Read the story through and understand what the writer is trying to say before
plunging in. But in my almost 30 years in newsrooms, broadcast and print, I
have seen more battles and hard feelings because this question wasn’t asked
on the desk first. I’ve been guilty of it; I’m sure that under the
press of deadlines, most of us have.
But it’s
more than just about keeping peace in the newsroom. It’s about helping
the reader.
You’re
on deadline with three pages to close. You’re reading a story and come to
a rough spot. You think you know what it means – maybe you dimly remember
a previous story about it – so you make a couple quick fixes and move on.
But did you
really understand it, or did you just rationalize that you did?
And if you can’t
be sure you understood it to fix it, how can you be sure the reader won’t
have the same problem? Our readers are under the same deadline pressure we are
as they juggle getting out to work or getting children off to school; as they
share their time among our newspaper, the TV, the radio, the CD or the phone;
and as they fight off drowsiness after a long day.
How do I/we know this?
We don’t
ask this enough. The evidence is in our corrections columns.
Asked more
often, this could prevent the things that readers told The Freedom Forum erode
the credibility of our work. (If you have not read “Best Practices for
Newspaper Journalists,” it’s worth getting a copy.)
This question
also would prompt our scrutiny every time we make one of those “everyone
just knows this” assertions. Reporters immersed in a story can forget
that everyone may not just know it. Worse, it may be wrong. And many times such
things are innocent, a product of retelling a subject that already is largely
familiar, or in separating attribution while trying to make another point.

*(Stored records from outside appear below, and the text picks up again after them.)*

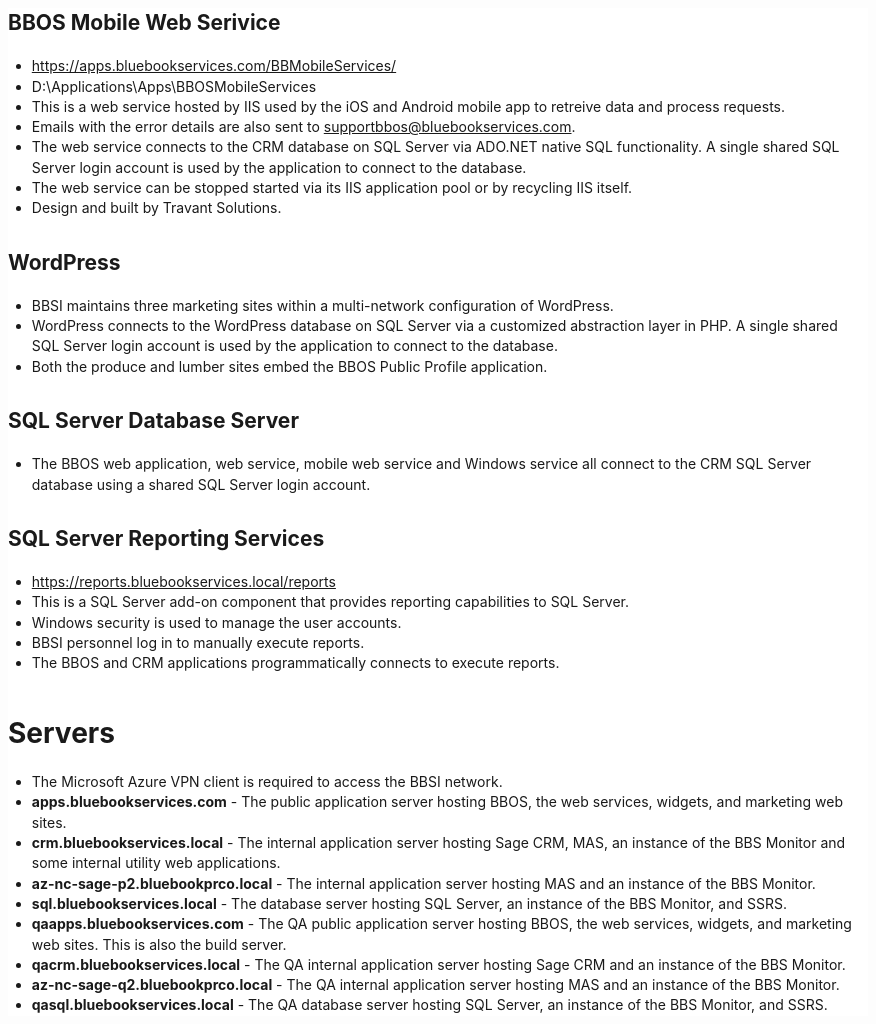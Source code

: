 ## BBOS Mobile Web Serivice
- https://apps.bluebookservices.com/BBMobileServices/
- D:\Applications\Apps\BBOSMobileServices
- This is a web service hosted by IIS used by the iOS and Android mobile app to retreive data and process requests.
- Emails with the error details are also sent to supportbbos@bluebookservices.com.
- The web service connects to the CRM database on SQL Server via ADO.NET native SQL functionality.   A single shared SQL Server login account is used by the application to connect to the database.
- The web service can be stopped started via its IIS application pool or by recycling IIS itself.
- Design and built by Travant Solutions.

## WordPress
- BBSI maintains three marketing sites within a multi-network configuration of WordPress.
- WordPress connects to the WordPress database on SQL Server via a customized abstraction layer in PHP.  A single shared SQL Server login account is used by the application to connect to the database.
- Both the produce and lumber sites embed the BBOS Public Profile application.


## SQL Server Database Server
- The BBOS web application, web service, mobile web service and Windows service all connect to the CRM SQL Server database using a shared SQL Server login account.

## SQL Server Reporting Services
- https://reports.bluebookservices.local/reports
- This is a SQL Server add-on component that provides reporting capabilities to SQL Server.
- Windows security is used to manage the user accounts.
- BBSI personnel log in to manually execute reports.
- The BBOS and CRM applications programmatically connects to execute reports.


# Servers
- The Microsoft Azure VPN client is required to access the BBSI network.
- **apps.bluebookservices.com** - The public application server hosting BBOS, the web services, widgets, and marketing web sites.
- **crm.bluebookservices.local** - The internal application server hosting Sage CRM, MAS, an instance of the BBS Monitor and some internal utility web applications.
- **az-nc-sage-p2.bluebookprco.local** - The internal application server hosting MAS and an instance of the BBS Monitor.
- **sql.bluebookservices.local** - The database server hosting SQL Server, an instance of the BBS Monitor, and SSRS.
- **qaapps.bluebookservices.com** - The QA public application server hosting BBOS, the web services, widgets, and marketing web sites.  This is also the build server.
- **qacrm.bluebookservices.local** - The QA internal application server hosting Sage CRM and an instance of the BBS Monitor.
- **az-nc-sage-q2.bluebookprco.local** - The QA internal application server hosting MAS and an instance of the BBS Monitor.
- **qasql.bluebookservices.local** - The QA database server hosting SQL Server, an instance of the BBS Monitor, and SSRS.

Readers who aren’t privy to a reporter’s notes notice these things.
We should, too.
Does this
make sense?
This may be
the greatest question a writer, but especially an editor and the copy desk, can
ask on behalf of the reader and our own credibility.
Had it been
asked, then perhaps a newspaper would not recently have told us about a
“12-year-old” sudden infant death syndrome victim. Was it 12
months? But then why not say 1 year? Maybe it was 12 weeks?
If we wonder,
what will the reader do? Most likely, that reader will not wonder, but wander.

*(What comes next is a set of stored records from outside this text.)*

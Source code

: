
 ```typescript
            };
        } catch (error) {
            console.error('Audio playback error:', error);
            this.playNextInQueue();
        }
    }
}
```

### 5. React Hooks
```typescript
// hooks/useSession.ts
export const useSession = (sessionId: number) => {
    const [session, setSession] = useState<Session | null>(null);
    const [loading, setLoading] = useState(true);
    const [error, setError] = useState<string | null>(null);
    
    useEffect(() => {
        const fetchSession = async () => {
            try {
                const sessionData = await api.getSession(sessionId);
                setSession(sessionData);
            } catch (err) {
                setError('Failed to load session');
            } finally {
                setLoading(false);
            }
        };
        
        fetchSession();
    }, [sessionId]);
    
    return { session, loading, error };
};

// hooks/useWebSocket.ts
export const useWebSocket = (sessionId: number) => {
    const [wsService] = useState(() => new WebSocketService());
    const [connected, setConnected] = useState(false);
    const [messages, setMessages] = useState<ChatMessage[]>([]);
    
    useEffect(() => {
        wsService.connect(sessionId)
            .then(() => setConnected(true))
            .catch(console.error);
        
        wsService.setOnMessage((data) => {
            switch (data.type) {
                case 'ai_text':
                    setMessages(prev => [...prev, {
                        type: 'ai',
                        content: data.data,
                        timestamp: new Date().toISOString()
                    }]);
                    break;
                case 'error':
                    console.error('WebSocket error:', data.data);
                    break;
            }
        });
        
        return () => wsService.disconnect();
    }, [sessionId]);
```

“The slightest excuse is sufficient (for readers) to bail out,”
said Howard Tyner, former editor of the Chicago Tribune and now vice president of publishing for the
Tribune Co.
Had it been
asked, as was noted at last year’s American Copy Editors Society
convention, perhaps the embarrassment of Janet Cooke never would have happened.
Some “does this make sense” questions: Why didn’t teachers
notice the heroin tracks? Why would a dealer supply heroin to a boy who
couldn’t pay? And there were others raised in a session on the Cooke saga
and reported on ACES’ Web site (www.copydesk.org).
If we can avoid one Janet Cooke, one confused reader, one needless
correction, then it’s worth taking time to go beyond the five W’s
and an H and always ask these six questions.
Doug Fisher teaches editing and reporting at the
University of South Carolina College of Journalism and Mass Communications
and can be reached at dfisher@sc.edu or
(803) 777-3315.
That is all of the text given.